2. Occasionele opvang, niet werk- en studiegerelateerd, van (kwetsbare) gezinnen
- een acute crisissituatie in het gezin,
- de behoefte van een gezin aan een korte draaglastvermindering,
- de wenselijkheid voor een kind, om sociale of pedagogische reden, gedurende de dag opvang en begeleiding buiten het gezin te hebben,
- een wachtkamerfunctie (d.i. tijdelijke opvang zolang gewenste hulpverlening niet kan opstarten), doorverwezen door CKG, OCMW, CAW, … .
- Voor deze opvang moet de maximumduur verlaten worden. In functie van gehechtheid en de problematiek is het niet wenselijk om na een aantal maanden deze opvang te moeten stopzetten omdat de wettelijke maximumtermijn verstreken is.
- Financiële en administratieve overwegingen (behalen van de bezetting, principes bestellen is betalen, …) nopen organisatoren minder opvang voor deze doelgroep aan te bieden. Deze extra barrières dienen zo snel mogelijk weggewerkt te worden.
Een voorbeeld hiervan is het werken met variabele opvangplannen die maar mogelijk zijn door flexibel te kunnen omgaan met vergunde capaciteit (d.i. overschrijden vergunde capaciteit).
- Voor deze opvang kan de reeds bestaande subsidie flexibele opvang ingezet worden.
- Alle FCUD middelen voor occasionele en urgentie-opvang willen we omzetten naar T2 plaatsen, zoals ook reeds bij invoering decreet gebeurd is met K&G middelen occasionele opvang.
4. Ander, nieuw flexibel aanbod
Vanuit regionale noden kunnen ook andere flexibele opvangvragen vastgesteld worden, die niet door bovenstaande regelgeving vervat kunnen worden.
Bv. groepsopvang op vrijdag- en zaterdagavond als veilige babysitdienst; instaan voor vervoer, …
Honorering van deze flexibele regelingen m.b.t. werking en activiteiten is noodzakelijk.
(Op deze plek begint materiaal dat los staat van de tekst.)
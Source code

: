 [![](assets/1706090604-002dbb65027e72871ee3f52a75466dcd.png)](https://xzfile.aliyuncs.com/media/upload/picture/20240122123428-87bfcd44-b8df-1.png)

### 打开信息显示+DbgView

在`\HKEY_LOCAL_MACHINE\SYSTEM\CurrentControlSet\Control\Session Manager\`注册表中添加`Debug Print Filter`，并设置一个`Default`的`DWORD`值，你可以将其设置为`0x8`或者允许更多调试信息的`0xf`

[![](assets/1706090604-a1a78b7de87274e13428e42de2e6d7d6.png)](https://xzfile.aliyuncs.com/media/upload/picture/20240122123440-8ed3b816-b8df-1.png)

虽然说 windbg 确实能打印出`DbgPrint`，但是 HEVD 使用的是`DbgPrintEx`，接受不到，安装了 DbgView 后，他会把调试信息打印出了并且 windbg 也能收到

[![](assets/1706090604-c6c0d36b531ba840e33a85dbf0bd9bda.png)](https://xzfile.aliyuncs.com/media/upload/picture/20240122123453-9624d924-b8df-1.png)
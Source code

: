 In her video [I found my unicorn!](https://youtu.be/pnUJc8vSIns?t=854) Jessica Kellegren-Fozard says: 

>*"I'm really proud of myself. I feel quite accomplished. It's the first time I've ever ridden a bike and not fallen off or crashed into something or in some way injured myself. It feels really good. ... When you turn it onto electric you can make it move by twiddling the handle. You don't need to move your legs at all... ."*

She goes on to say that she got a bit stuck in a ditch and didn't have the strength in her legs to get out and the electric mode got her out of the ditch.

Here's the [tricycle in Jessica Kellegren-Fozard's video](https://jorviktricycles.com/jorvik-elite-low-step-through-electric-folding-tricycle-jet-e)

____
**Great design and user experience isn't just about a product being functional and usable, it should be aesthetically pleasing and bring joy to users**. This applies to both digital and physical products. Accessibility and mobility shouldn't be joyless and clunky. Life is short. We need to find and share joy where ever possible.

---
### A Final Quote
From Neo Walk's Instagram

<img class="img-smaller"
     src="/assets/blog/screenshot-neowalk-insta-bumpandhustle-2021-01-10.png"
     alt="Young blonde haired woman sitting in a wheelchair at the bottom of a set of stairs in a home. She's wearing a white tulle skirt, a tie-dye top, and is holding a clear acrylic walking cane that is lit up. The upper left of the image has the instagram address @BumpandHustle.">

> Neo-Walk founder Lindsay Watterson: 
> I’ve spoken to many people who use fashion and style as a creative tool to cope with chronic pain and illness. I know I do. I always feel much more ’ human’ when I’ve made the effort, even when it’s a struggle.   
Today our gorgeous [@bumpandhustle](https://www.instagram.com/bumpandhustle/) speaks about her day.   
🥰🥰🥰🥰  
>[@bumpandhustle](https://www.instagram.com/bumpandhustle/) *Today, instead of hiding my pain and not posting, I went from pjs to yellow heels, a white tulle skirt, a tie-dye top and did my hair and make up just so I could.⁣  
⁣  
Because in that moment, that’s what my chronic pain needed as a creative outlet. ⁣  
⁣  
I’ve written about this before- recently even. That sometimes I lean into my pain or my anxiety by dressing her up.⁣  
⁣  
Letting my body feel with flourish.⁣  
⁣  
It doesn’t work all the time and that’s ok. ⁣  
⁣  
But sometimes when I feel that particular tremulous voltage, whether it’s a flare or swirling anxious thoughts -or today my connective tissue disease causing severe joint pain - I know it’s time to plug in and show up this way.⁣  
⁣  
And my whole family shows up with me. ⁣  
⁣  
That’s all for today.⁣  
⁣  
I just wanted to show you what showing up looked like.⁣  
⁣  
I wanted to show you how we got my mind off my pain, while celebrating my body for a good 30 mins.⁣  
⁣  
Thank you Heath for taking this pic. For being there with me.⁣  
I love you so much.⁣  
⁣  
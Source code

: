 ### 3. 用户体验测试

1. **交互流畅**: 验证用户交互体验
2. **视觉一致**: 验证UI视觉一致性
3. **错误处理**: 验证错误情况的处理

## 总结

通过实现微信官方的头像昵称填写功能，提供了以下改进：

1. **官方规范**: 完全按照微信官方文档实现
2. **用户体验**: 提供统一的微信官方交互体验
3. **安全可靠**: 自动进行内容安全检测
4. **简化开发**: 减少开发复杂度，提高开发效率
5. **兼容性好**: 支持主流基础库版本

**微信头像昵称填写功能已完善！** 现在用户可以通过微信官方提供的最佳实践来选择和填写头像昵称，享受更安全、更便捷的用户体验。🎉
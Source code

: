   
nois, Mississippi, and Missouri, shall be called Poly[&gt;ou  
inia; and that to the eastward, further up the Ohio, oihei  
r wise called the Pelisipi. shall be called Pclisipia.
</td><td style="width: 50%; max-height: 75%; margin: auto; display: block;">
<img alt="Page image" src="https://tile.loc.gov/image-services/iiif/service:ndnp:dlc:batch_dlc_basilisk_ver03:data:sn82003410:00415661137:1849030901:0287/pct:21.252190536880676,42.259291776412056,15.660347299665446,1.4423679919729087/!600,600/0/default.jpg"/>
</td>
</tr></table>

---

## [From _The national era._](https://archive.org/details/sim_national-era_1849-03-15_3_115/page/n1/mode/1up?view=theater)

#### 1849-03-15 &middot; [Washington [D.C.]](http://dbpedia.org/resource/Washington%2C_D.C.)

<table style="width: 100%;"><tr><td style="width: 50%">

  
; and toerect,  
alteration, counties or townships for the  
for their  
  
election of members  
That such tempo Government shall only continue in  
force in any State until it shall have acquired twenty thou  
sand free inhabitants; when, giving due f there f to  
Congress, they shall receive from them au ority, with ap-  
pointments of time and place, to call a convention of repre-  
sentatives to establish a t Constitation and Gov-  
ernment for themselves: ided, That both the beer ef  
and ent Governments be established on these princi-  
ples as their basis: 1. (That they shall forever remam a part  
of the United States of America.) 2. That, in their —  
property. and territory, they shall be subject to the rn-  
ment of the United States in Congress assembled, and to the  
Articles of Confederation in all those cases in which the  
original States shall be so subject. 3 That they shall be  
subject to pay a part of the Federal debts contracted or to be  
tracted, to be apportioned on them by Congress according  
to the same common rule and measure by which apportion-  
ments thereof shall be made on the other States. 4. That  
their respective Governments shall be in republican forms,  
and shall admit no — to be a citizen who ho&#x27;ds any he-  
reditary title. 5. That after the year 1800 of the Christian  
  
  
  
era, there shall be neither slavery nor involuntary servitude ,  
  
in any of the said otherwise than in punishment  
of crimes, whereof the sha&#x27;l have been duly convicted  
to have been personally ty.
Hiervoor dient een flexibel inzetbare subsidiemogelijkheid te bestaan.
Tekst vanuit de werkgroep flexibele kinderopvang (04-12-15 en 23-02-16) en besprekingen op sectoraal directiecomité kinderopvang (25-02-2016 en 17-03-2016) van het Vlaams Welzijnsverbond, naar aanleiding van traject vernieuwing concept flexibele KO bij K&G.